Seit 2015 beschäftigt der Zwist zwischen einer Allgäuer Brauerei und einem Berliner Wettbewerbsverband die Justiz - und bald wohl auch die Richter des Bundesgerichtshofs (BGH) in Karlsruhe. Foto: dpa

Seit 2015 streiten sich eine Allgäuer Brauerei und ein Berliner Wettbewerbsverband vor Gericht. Es geht um die Frage, ob man Bier als bekömmlich bewerben darf. Klärung in dem Fall soll nun der Bundesgerichtshof bringen.

Leutkirch/Karlsruhe - Über die Frage wird seit fast zwei Jahren gestritten: Darf man Bier in der Werbung als bekömmlich bezeichnen oder nicht? Seit 2015 beschäftigt der Zwist zwischen einer Allgäuer Brauerei und einem Berliner Wettbewerbsverband die Justiz - und bald wohl auch die Richter des Bundesgerichtshofs (BGH) in Karlsruhe. Die Revision in dem Fall sei zugelassen worden, sagte eine BGH-Sprecherin. Der Termin für eine Verhandlung stehe aber noch nicht fest.

„Als uns im Mai 2015 der Brief des Vereins ins Haus flatterte, hätte ich nie gedacht, dass es so lange gehen würde“ sagt Brauereichef Gottfried Härle aus Leutkirch (Kreis Ravensburg). Der Verband Sozialer Wettbewerb (VSW) aus Berlin hatte damals eine einstweilige Verfügung gegen seine Firma erwirkt und dem Unternehmen die Werbung mit dem Begriff untersagt. Härle ließ daraufhin das Wort auf seinen Etiketten mit Filzstiften streichen - und legte Berufung ein.

Nach zwei Entscheidungen vor dem Landgericht Ravensburg befasste sich 2016 auch das Oberlandesgericht Stuttgart mit dem Fall. Die Urteile gaben aber jeweils dem Wettbewerbsverband Recht: Der sieht in dem Begriff „bekömmlich“ eine gesundheitsbezogene Angabe - diese sei nach EU-Recht im Zusammenhang mit alkoholischen Getränken nicht erlaubt.

Die Wettbewerbschützer berufen sich auf ein Urteil des Europäischen Gerichtshofs (EuGH) aus dem Jahr 2012. Damals ging es um das Thema Wein. Winzer dürfen dem Richterspruch zufolge nicht mit Werbeslogans wie „bekömmlich“, „sanfte Säure“ oder „Edition Mild“ für ihren Wein werben.
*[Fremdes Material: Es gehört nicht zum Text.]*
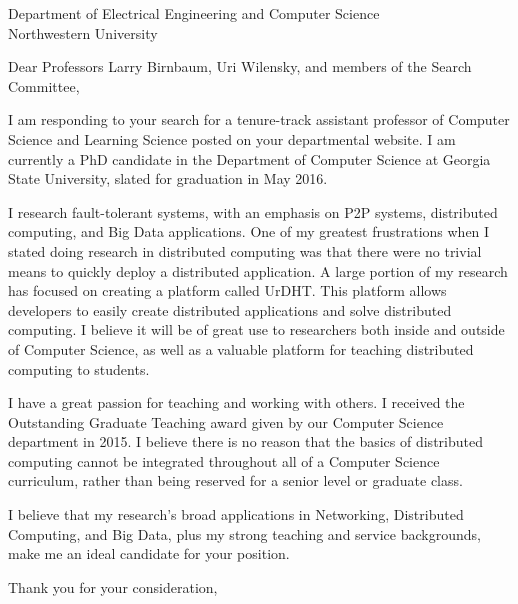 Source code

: \documentclass[12pt]{letter}
\date{}
\begin{document}
 
\begin{letter}{Department of Electrical Engineering and Computer Science \\ Northwestern University} 
\opening{Dear Professors Larry Birnbaum, Uri Wilensky, and members of the Search Committee,} 
 
I am responding to your search for a tenure-track assistant professor of Computer Science and Learning Science posted on your departmental website.
I am currently a PhD candidate in the Department of Computer Science at Georgia State University, slated for graduation in May 2016.

I research fault-tolerant systems, with an emphasis on P2P systems, distributed computing, and Big Data applications.
One of my greatest frustrations when I stated doing research in distributed computing was that there were no trivial means to quickly deploy a distributed application.
A large portion of my research has focused on creating a platform called UrDHT.
This platform allows developers to easily create distributed applications and solve distributed computing.
I believe it will be of great use to researchers both inside and outside of Computer Science, as well as a valuable platform for teaching distributed computing to students.



I have a great passion for teaching and working with others.
I received the Outstanding Graduate Teaching award given by our Computer Science department in 2015.
I believe there is no reason that the basics of distributed computing cannot be integrated throughout all of a Computer Science curriculum, rather than being  reserved for a senior level or graduate class.

I believe that my research's broad applications in Networking, Distributed Computing, and Big Data, plus my strong teaching and service backgrounds, make me an ideal candidate for your position.


\closing{Thank you for your consideration,} 
\end{letter} 
\end{document}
Das seien gesundheitsbezogene Angaben, die auf den geringen Säuregehalt und die leichtere Verdaulichkeit hinwiesen, aber Gefahren beim Trinken von Alkohol verschwiegen (Rechtssache C-544/10).

„Das ist ein so sensibler Bereich, den hat der europäische Gesetzgeber ausdrücklich geregelt“, sagt die Geschäftsführerin Angelika Lange. Dem Verein gehe es darum, „deutliche Schranken zu setzen, damit der Alkoholkonsum durch solche gesundheitsbezogenen Aussagen nicht noch unnötig angeheizt wird.“ Mit einer Verhandlung zum Bierstreit vor dem BGH rechnet Lange frühestens im Spätherbst.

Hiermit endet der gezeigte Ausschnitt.